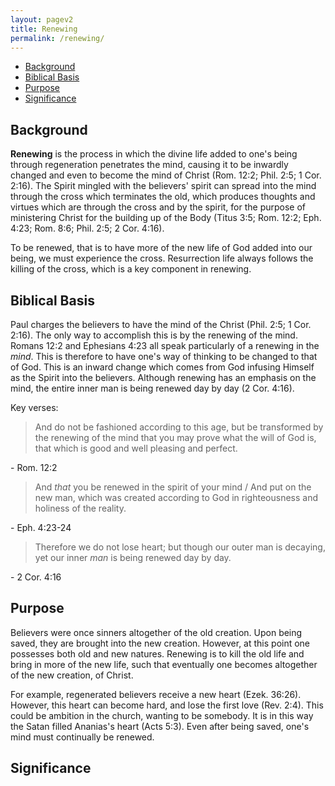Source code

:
 ```yaml
---
layout: pagev2
title: Renewing
permalink: /renewing/
---
```

- [Background](#background)
- [Biblical Basis](#biblical-basis)
- [Purpose](#purpose)
- [Significance](#significance)

## Background

**Renewing** is the process in which the divine life added to one's being through regeneration penetrates the mind, causing it to be inwardly changed and even to become the mind of Christ (Rom. 12:2; Phil. 2:5; 1 Cor. 2:16). The Spirit mingled with the believers' spirit can spread into the mind through the cross which terminates the old, which produces thoughts and virtues which are through the cross and by the spirit, for the purpose of ministering Christ for the building up of the Body (Titus 3:5; Rom. 12:2; Eph. 4:23; Rom. 8:6; Phil. 2:5; 2 Cor. 4:16).

To be renewed, that is to have more of the new life of God added into our being, we must experience the cross. Resurrection life always follows the killing of the cross, which is a key component in renewing.

## Biblical Basis

Paul charges the believers to have the mind of the Christ (Phil. 2:5; 1 Cor. 2:16). The only way to accomplish this is by the renewing of the mind. Romans 12:2 and Ephesians 4:23 all speak particularly of a renewing in the *mind*. This is therefore to have one's way of thinking to be changed to that of God. This is an inward change which comes from God infusing Himself as the Spirit into the believers. Although renewing has an emphasis on the mind, the entire inner man is being renewed day by day (2 Cor. 4:16).

Key verses:

>And do not be fashioned according to this age, but be transformed by the renewing of the mind that you may prove what the will of God is, that which is good and well pleasing and perfect.

\- Rom. 12:2

>And *that* you be renewed in the spirit of your mind / And put on the new man, which was created according to God in righteousness and holiness of the reality.

\- Eph. 4:23-24

>Therefore we do not lose heart; but though our outer man is decaying, yet our inner *man* is being renewed day by day.

\- 2 Cor. 4:16 

## Purpose

Believers were once sinners altogether of the old creation. Upon being saved, they are brought into the new creation. However, at this point one possesses both old and new natures. Renewing is to kill the old life and bring in more of the new life, such that eventually one becomes altogether of the new creation, of Christ.

For example, regenerated believers receive a new heart (Ezek. 36:26). However, this heart can become hard, and lose the first love (Rev. 2:4). This could be ambition in the church, wanting to be somebody. It is in this way the Satan filled Ananias's heart (Acts 5:3). Even after being saved, one's mind must continually be renewed.

## Significance
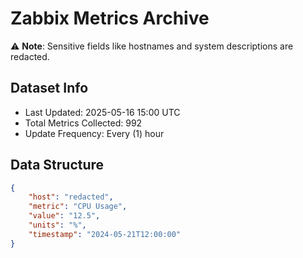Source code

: # Zabbix Metrics Archive

⚠️ **Note**: Sensitive fields like hostnames and system descriptions are redacted.

## Dataset Info
- Last Updated: 2025-05-16 15:00 UTC
- Total Metrics Collected: 992
- Update Frequency: Every (1) hour

## Data Structure
```json
{
    "host": "redacted",
    "metric": "CPU Usage",
    "value": "12.5",
    "units": "%",
    "timestamp": "2024-05-21T12:00:00"
}
```
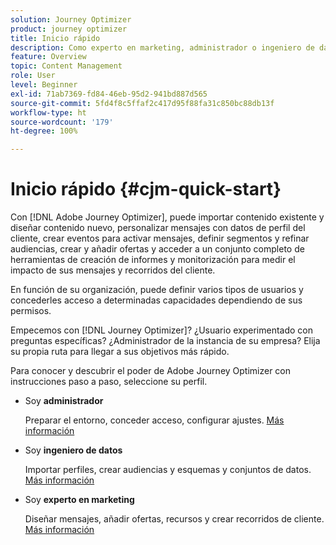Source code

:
 ```yaml
---
solution: Journey Optimizer
product: journey optimizer
title: Inicio rápido
description: Como experto en marketing, administrador o ingeniero de datos, aprenda y descubra la potencia de Adobe Journey Optimizer con instrucciones paso a paso.
feature: Overview
topic: Content Management
role: User
level: Beginner
exl-id: 71ab7369-fd84-46eb-95d2-941bd887d565
source-git-commit: 5fd4f8c5ffaf2c417d95f88fa31c850bc88db13f
workflow-type: ht
source-wordcount: '179'
ht-degree: 100%

---
```


# Inicio rápido {#cjm-quick-start}

Con [!DNL Adobe Journey Optimizer], puede importar contenido existente y diseñar contenido nuevo, personalizar mensajes con datos de perfil del cliente, crear eventos para activar mensajes, definir segmentos y refinar audiencias, crear y añadir ofertas y acceder a un conjunto completo de herramientas de creación de informes y monitorización para medir el impacto de sus mensajes y recorridos del cliente.

En función de su organización, puede definir varios tipos de usuarios y concederles acceso a determinadas capacidades dependiendo de sus permisos.

Empecemos con [!DNL Journey Optimizer]? ¿Usuario experimentado con preguntas específicas? ¿Administrador de la instancia de su empresa? Elija su propia ruta para llegar a sus objetivos más rápido.

Para conocer y descubrir el poder de Adobe Journey Optimizer con instrucciones paso a paso, seleccione su perfil.

* Soy **administrador**

   Preparar el entorno, conceder acceso, configurar ajustes. [Más información](path/administrator.md)

* Soy **ingeniero de datos**

   Importar perfiles, crear audiencias y esquemas y conjuntos de datos. [Más información](path/data-engineer.md)

* Soy **experto en marketing**

   Diseñar mensajes, añadir ofertas, recursos y crear recorridos de cliente. [Más información](path/marketer.md)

──────

### WHAT TO PRODUCE
Return, from the data, each line that has the word "acceso" in it.

### WRITTEN SOLUTION
En función de su organización, puede definir varios tipos de usuarios y concederles acceso a determinadas capacidades dependiendo de sus permisos.
   Preparar el entorno, conceder acceso, configurar ajustes. [Más información](path/administrator.md)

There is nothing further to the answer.